[Problem requirements]:
Your answer should be an exact copy of the lines from the start of the entries to the line containing "Decay. I realized", both included.

[Dataset entries]
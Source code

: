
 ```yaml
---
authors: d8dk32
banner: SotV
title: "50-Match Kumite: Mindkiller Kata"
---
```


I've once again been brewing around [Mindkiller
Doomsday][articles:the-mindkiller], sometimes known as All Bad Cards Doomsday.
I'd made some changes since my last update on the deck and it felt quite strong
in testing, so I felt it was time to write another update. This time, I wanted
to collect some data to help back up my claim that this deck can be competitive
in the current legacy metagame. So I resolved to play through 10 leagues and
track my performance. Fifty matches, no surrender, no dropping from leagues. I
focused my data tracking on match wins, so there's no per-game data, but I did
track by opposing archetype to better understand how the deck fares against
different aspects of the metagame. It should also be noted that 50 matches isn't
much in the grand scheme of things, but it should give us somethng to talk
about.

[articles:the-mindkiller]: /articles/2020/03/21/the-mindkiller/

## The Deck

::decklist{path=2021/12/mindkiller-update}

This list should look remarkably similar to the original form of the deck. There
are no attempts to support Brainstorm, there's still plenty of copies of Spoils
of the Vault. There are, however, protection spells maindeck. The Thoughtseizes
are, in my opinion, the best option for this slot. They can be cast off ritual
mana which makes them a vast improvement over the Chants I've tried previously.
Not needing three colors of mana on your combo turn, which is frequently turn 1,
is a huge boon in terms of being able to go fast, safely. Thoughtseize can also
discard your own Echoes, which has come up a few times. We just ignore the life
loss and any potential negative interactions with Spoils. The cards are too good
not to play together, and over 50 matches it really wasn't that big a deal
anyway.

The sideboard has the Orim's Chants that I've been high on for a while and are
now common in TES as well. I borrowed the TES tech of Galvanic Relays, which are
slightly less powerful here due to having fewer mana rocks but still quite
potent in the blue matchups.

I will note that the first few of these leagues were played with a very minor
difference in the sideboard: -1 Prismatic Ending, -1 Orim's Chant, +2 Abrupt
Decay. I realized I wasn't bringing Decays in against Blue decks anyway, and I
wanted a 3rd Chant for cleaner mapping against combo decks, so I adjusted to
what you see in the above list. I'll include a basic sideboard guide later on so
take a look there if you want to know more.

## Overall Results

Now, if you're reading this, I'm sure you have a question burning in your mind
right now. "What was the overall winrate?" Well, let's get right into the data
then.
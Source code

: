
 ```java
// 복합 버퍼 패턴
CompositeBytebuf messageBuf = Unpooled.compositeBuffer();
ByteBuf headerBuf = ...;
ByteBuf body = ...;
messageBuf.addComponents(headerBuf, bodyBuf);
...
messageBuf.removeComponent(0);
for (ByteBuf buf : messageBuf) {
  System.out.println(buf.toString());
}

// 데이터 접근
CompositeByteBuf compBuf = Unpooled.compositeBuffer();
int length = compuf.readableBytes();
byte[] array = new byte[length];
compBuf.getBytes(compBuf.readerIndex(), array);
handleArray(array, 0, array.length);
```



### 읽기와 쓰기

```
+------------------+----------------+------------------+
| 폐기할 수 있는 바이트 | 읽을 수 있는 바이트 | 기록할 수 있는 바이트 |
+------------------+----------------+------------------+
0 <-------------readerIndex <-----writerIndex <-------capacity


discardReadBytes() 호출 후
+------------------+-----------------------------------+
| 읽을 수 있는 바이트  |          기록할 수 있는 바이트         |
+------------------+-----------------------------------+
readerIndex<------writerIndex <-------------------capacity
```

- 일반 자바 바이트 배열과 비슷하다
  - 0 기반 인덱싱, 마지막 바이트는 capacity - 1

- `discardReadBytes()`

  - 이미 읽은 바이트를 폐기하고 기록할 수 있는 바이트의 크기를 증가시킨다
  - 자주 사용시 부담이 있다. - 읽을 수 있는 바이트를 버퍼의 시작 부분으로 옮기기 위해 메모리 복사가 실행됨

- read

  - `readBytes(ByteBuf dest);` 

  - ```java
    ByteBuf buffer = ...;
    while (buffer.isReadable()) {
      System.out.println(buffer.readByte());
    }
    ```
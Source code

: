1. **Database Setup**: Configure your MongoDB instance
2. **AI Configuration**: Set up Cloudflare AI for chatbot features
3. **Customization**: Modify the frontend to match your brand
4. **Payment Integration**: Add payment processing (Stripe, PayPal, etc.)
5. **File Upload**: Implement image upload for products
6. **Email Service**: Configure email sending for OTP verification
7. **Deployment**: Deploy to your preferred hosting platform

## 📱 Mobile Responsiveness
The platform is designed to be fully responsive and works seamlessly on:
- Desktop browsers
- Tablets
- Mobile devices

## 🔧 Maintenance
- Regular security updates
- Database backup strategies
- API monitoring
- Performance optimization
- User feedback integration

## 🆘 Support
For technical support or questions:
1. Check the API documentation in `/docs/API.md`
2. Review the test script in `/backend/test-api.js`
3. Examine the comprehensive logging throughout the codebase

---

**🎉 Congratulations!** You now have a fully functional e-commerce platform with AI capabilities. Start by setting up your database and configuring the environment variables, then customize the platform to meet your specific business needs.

[Response for this exercise]:
Source code

:
 ```yaml
---
authors: d8dk32
banner: SotV
title: "50-Match Kumite: Mindkiller Kata"
---
```


I've once again been brewing around [Mindkiller
Doomsday][articles:the-mindkiller], sometimes known as All Bad Cards Doomsday.
I'd made some changes since my last update on the deck and it felt quite strong
in testing, so I felt it was time to write another update. This time, I wanted
to collect some data to help back up my claim that this deck can be competitive
in the current legacy metagame. So I resolved to play through 10 leagues and
track my performance. Fifty matches, no surrender, no dropping from leagues. I
focused my data tracking on match wins, so there's no per-game data, but I did
track by opposing archetype to better understand how the deck fares against
different aspects of the metagame. It should also be noted that 50 matches isn't
much in the grand scheme of things, but it should give us somethng to talk
about.

[articles:the-mindkiller]: /articles/2020/03/21/the-mindkiller/

## The Deck

::decklist{path=2021/12/mindkiller-update}

This list should look remarkably similar to the original form of the deck. There
are no attempts to support Brainstorm, there's still plenty of copies of Spoils
of the Vault. There are, however, protection spells maindeck. The Thoughtseizes
are, in my opinion, the best option for this slot. They can be cast off ritual
mana which makes them a vast improvement over the Chants I've tried previously.
Not needing three colors of mana on your combo turn, which is frequently turn 1,
is a huge boon in terms of being able to go fast, safely. Thoughtseize can also
discard your own Echoes, which has come up a few times. We just ignore the life
loss and any potential negative interactions with Spoils. The cards are too good
not to play together, and over 50 matches it really wasn't that big a deal
anyway.

The sideboard has the Orim's Chants that I've been high on for a while and are
now common in TES as well. I borrowed the TES tech of Galvanic Relays, which are
slightly less powerful here due to having fewer mana rocks but still quite
potent in the blue matchups.

I will note that the first few of these leagues were played with a very minor
difference in the sideboard: -1 Prismatic Ending, -1 Orim's Chant, +2 Abrupt
Decay. I realized I wasn't bringing Decays in against Blue decks anyway, and I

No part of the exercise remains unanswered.